Proof. ( $\Rightarrow$ ) Let $X_{\tilde{w}} =_{d} X_w$ . Then, we have

\begin{align*} f_{\tilde{w}}(x) = f_w(x),\end{align*}

for all $x>0$ , and using formula (2.1) we get

\begin{align*} \frac{\overline{F}_{w}(x) - \overline{F}(x)}{\frac{\mathbb{E}(X^2)}{\mathbb{E}(X)} - \mathbb{E}(X)} = \frac{x}{\mathbb{E}(X)} \, f(x).\end{align*}

By differentiating and after some computation, we conclude that

\begin{align*} \frac{f'(x)}{f(x)} = \frac{\mathbb{E}(X)-x-\frac{\mathbb{V}ar(X)}{\mathbb{E}(X)}}{\frac{\mathbb{V}ar(X)}{\mathbb{E}(X)} \, x}.\end{align*}

An alternative representation of the latter expression is

\begin{align*} \frac{f'(x)}{f(x)} = \frac{k-x-q'(x)}{q(x)},\end{align*}

where $k=\mathbb{E}(X)$ and $q(x)=\frac{\mathbb{V}ar(X)}{\mathbb{E}(X)} \, x$ . Therefore, by Ruiz and Navarro (1994), X follows a Gamma distribution.

( $\Leftarrow$ ) Suppose that X follows a Gamma(a, b) distribution with parameters $a>0$ , $b>0$ , and pdf

(2.4) \begin{equation} f(x) = \frac{b^a}{\Gamma(a)} \, x^{a-1} \, e^{-bx}, \;\; x>0,\end{equation}

where $\Gamma(a) = \int_0^{\infty} x^{a-1} \, e^{-x} \, dx$ is the Gamma function, and tail

\begin{align*} \overline{F}(x) = \frac{\Gamma(a,bx)}{\Gamma(a)},\end{align*}

where $\Gamma(a,x) = \int_x^{\infty} y^{a-1} \, e^{-y} \, dy$ is the upper incomplete Gamma function.
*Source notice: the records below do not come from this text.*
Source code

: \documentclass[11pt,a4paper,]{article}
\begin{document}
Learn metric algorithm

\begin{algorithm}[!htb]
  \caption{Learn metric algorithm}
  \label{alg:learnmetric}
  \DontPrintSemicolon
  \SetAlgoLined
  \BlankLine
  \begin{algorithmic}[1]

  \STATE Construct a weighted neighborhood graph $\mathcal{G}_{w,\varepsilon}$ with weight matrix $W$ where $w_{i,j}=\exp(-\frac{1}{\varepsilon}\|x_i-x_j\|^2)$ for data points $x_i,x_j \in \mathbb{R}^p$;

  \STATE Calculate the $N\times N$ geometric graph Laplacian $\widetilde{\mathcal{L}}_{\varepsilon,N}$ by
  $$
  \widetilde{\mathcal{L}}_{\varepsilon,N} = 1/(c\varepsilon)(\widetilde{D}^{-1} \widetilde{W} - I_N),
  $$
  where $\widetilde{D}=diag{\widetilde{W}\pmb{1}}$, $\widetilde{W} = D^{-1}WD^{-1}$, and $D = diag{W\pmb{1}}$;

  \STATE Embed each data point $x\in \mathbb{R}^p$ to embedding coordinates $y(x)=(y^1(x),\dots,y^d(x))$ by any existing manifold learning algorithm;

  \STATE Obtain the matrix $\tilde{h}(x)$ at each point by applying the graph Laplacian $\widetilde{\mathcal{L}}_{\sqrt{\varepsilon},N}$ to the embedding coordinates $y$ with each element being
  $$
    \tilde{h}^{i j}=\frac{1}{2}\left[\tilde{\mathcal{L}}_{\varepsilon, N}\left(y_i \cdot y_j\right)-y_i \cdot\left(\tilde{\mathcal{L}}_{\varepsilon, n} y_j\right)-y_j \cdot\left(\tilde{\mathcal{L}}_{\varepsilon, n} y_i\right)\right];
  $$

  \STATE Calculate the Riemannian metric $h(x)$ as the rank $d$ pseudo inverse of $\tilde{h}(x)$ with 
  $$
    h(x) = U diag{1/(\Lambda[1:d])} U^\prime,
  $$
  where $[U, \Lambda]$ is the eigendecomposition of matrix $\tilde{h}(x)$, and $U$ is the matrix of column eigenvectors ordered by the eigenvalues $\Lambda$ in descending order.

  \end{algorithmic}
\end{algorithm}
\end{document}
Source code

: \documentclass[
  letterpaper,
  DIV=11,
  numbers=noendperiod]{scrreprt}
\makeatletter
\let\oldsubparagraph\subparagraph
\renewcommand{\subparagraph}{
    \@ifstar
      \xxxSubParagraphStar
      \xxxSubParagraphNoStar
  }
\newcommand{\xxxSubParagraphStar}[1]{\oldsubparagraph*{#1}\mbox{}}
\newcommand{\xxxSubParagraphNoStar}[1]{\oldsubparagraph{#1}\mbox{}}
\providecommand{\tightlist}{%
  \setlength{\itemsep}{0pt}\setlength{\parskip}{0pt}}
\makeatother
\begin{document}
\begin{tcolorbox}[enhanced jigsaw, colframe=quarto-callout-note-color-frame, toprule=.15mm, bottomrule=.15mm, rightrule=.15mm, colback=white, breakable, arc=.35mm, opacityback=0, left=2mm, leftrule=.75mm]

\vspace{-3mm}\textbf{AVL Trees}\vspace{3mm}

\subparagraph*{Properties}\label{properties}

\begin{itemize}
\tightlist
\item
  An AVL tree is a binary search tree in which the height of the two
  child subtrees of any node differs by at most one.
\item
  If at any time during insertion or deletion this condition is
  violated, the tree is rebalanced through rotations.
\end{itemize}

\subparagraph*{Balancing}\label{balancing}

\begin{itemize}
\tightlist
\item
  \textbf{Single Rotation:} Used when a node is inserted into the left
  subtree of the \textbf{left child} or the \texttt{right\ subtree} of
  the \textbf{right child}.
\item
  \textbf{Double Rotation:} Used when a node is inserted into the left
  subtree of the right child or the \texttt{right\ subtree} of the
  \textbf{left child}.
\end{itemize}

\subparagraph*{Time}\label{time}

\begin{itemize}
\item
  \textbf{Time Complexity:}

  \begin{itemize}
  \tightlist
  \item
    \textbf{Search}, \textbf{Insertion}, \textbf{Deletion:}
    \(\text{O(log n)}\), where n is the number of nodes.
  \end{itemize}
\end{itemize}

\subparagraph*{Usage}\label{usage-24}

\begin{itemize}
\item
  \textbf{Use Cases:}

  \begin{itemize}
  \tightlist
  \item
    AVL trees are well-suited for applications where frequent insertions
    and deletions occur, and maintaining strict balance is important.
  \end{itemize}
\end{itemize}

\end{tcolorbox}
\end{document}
Then, $X_w$ follows a Gamma( $a+1,b$ ) distribution. Recalling that

\begin{align*} \Gamma(a+1,x) = a \, \Gamma(a,x) + x^a \, e^{-x},\end{align*}

formula (2.1) yields

\begin{align*} f_{\tilde{w}}(x) = \frac{\frac{\Gamma(a+1,bx)}{\Gamma(a+1)} - \frac{\Gamma(a,bx)}{\Gamma(a)}}{\frac{a+1}{b}-\frac{a}{b}} =\frac{b^{a+1}}{\Gamma(a+1)} \, x^{a} \, e^{-bx} = f_{w}(x),\end{align*}

and the result follows.

Example 2.1. Let X follows a Gamma(a, b) distribution with parameters $a>0$ , $b>0$ , and pdf f(x) given in (2.4). The r-order moment of X is

\begin{align*} \mathbb{E}(X^r) = \frac{\Gamma(a+r)}{b^r \, \Gamma(a)}.\end{align*}

Let also $w(x) = x^c$ , where $c\geq 1$ . Then, $X_w$ follows a Gamma( $a+c,b$ ) with mean $\mathbb{E}(X_{w}) = \frac{a+c}{b}$ . Furthermore, we have

\begin{align*} f_{\tilde{w}}(x) = \frac{\frac{\Gamma(a+c,bx)}{\Gamma(a+c)} - \frac{\Gamma(a,bx)}{\Gamma(a)}}{\frac{c}{b}}\end{align*}

and

\begin{align*}\mathbb{E}(X_{\tilde{w}}) = \frac{\mathbb{E}(X_{w}^2)-\mathbb{E}(X^2)}{2(\mathbb{E}(X_{w})-\mathbb{E}(X))} = \frac{\frac{\Gamma(a+c+2)}{b^2 \, \Gamma(a+c)} - \frac{\Gamma(a+2)}{b^2 \, \Gamma(a)}}{2(\frac{a+c}{b} - \frac{a}{b})} = \frac{2a+c+1}{2b}.\end{align*}

It is clear that for $c=1$ , we have $\mathbb{E}(X_{w}) = \mathbb{E}(X_{\tilde{w}})$ (see also Theorem 2.1), and for $c>1$ , we have $\mathbb{E}(X_{w}) > \mathbb{E}(X_{\tilde{w}})$ . Furthermore, the mode of $X_{\tilde{w}}$ (see (2.2)) is

\begin{align*} \tilde{m}_{w} = \bigg( \frac{\Gamma(a+c)}{\Gamma(a)} \bigg)^{1/c} \, \frac{1}{b}.\end{align*}

In Table 1, we give the values of $\mathbb{E}(X)$ , $\mathbb{E}(X_{w})$ , $\mathbb{E}(X_{\tilde{w}})$ , and $\tilde{m}_w$ for $a=3$ , $b=2$ , and $c=1,2,3,4$ . Furthermore, in Figures 1 and 2, we drew the pdf $f_{\tilde{w}}(x)$ , giving also the values of mode and mean of $X_{\tilde{w}}$ (see the vertical lines).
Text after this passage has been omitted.